EX-4.6 6 v027754_ex4-6.htm

Exhibit 4.6

THE SECURITIES REPRESENTED HEREBY HAVE NOT BEEN REGISTERED UNDER THE SECURITIES ACT OF 1933, AS AMENDED (THE “ACT”), OR UNDER THE SECURITIES LAWS OF CERTAIN STATES. THESE SECURITIES ARE SUBJECT TO RESTRICTIONS ON TRANSFERABILITY AND RESALE AND MAY NOT BE TRANSFERRED OR RESOLD EXCEPT AS PERMITTED UNDER THE ACT AND THE APPLICABLE STATE SECURITIES LAWS, PURSUANT TO REGISTRATION OR EXEMPTION THEREFROM. THE HOLDER SHOULD BE AWARE THAT IT MAY BE REQUIRED TO BEAR THE FINANCIAL RISKS OF THIS INVESTMENT FOR AN INDEFINITE PERIOD OF TIME. THE ISSUER OF THESE SECURITIES MAY REQUIRE AN OPINION OF COUNSEL IN FORM AND SUBSTANCE SATISFACTORY TO THE ISSUER TO THE EFFECT THAT ANY PROPOSED TRANSFER OR RESALE IS IN COMPLIANCE WITH THE ACT AND ANY APPLICABLE STATE SECURITIES LAWS.

 
2005 6.4% SENIOR CONVERTIBLE NOTE
${______}.00
_______________, 2005
   
Subject to the terms and conditions of this 2005 6.4% Senior Convertible Note (“Note”), for good and valuable consideration received, Market Central, Inc. d/b/a Scientigo, Inc., a Delaware corporation (the “Company”), promises to pay to the order of {_____________} (“Holder”) the principal amount of ${__________}.00, plus simple interest, accrued on unpaid principal from the date of this Note until paid at the rate of 6.4% per annum (360-day year basis) (the “Principal Amount”).
 
The following is a statement of the rights of the Holder of this Note and the terms and conditions to which this Note is subject, and to which the Holder, hereof, by the acceptance of this Note, agrees:
 
Payment Obligation.

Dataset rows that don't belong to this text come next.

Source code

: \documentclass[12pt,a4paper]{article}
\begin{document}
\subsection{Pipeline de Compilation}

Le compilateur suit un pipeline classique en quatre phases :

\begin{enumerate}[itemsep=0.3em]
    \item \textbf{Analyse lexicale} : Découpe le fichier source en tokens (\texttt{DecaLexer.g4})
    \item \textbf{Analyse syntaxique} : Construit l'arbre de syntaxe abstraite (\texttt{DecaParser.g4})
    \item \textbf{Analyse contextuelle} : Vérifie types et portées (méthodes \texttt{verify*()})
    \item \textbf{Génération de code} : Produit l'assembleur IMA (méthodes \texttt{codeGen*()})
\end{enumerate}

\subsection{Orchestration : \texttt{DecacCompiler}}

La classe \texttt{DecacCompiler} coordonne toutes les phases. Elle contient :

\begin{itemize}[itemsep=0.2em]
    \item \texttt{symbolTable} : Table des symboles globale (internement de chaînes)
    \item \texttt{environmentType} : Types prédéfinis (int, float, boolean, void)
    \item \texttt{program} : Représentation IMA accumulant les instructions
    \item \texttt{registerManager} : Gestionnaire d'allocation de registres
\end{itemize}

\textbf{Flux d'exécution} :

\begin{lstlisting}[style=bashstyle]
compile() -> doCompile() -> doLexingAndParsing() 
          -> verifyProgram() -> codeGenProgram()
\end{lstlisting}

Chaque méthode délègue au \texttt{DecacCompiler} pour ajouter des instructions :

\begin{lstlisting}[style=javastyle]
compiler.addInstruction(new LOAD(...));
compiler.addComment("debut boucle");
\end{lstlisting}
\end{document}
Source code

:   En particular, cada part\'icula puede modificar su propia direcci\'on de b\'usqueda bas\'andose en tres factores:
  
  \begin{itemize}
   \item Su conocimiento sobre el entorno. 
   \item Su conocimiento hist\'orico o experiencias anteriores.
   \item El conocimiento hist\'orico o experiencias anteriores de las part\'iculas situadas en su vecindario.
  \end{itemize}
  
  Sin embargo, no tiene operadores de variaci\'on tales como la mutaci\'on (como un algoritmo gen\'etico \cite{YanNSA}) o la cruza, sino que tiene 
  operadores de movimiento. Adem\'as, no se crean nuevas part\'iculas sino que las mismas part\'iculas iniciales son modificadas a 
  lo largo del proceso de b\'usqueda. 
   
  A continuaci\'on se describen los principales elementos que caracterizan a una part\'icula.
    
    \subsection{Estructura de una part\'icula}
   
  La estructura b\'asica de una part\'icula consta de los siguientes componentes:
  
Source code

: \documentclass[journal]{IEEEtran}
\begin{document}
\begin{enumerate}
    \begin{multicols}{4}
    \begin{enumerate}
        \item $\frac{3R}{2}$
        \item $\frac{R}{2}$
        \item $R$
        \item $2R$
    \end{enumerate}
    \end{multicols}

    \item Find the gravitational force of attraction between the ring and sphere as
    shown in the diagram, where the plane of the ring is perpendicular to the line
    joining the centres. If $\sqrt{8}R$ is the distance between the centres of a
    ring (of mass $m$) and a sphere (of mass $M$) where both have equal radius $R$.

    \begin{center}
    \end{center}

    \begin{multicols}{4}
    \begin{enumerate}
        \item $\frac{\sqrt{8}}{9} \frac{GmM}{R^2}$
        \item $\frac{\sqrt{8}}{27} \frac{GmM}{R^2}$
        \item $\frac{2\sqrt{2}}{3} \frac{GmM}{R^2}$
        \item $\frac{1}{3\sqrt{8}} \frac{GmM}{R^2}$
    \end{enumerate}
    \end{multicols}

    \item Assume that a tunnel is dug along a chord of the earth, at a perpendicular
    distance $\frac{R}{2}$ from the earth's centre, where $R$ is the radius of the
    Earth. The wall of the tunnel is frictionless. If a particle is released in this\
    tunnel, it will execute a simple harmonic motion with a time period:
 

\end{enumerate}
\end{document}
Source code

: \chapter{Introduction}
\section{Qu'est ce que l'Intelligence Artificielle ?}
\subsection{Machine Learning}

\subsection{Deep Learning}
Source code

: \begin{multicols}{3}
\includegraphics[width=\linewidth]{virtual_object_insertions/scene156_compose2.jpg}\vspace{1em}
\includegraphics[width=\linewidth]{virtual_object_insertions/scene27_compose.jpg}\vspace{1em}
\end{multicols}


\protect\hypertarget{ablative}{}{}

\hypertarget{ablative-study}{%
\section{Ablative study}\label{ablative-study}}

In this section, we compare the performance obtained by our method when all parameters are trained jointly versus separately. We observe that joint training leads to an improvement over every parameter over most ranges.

The principal and accrued but unpaid interest under this Note will be paid to the Holder on May 31, 2007 (the “Maturity Date”), unless previously paid or converted into securities of the Company in accordance with Section 2 hereof. All payments of principal and/or interest under this Note will be made at the address set forth below or by mail to the address of record of the Holder. All cash payments hereunder shall be made in lawful money of the United States of America, to the Holder, at such place and to such account as the Holder shall designate in a written notice to the Company. Accrued but unpaid interest shall be due and payable quarterly, commencing on May 31, 2005.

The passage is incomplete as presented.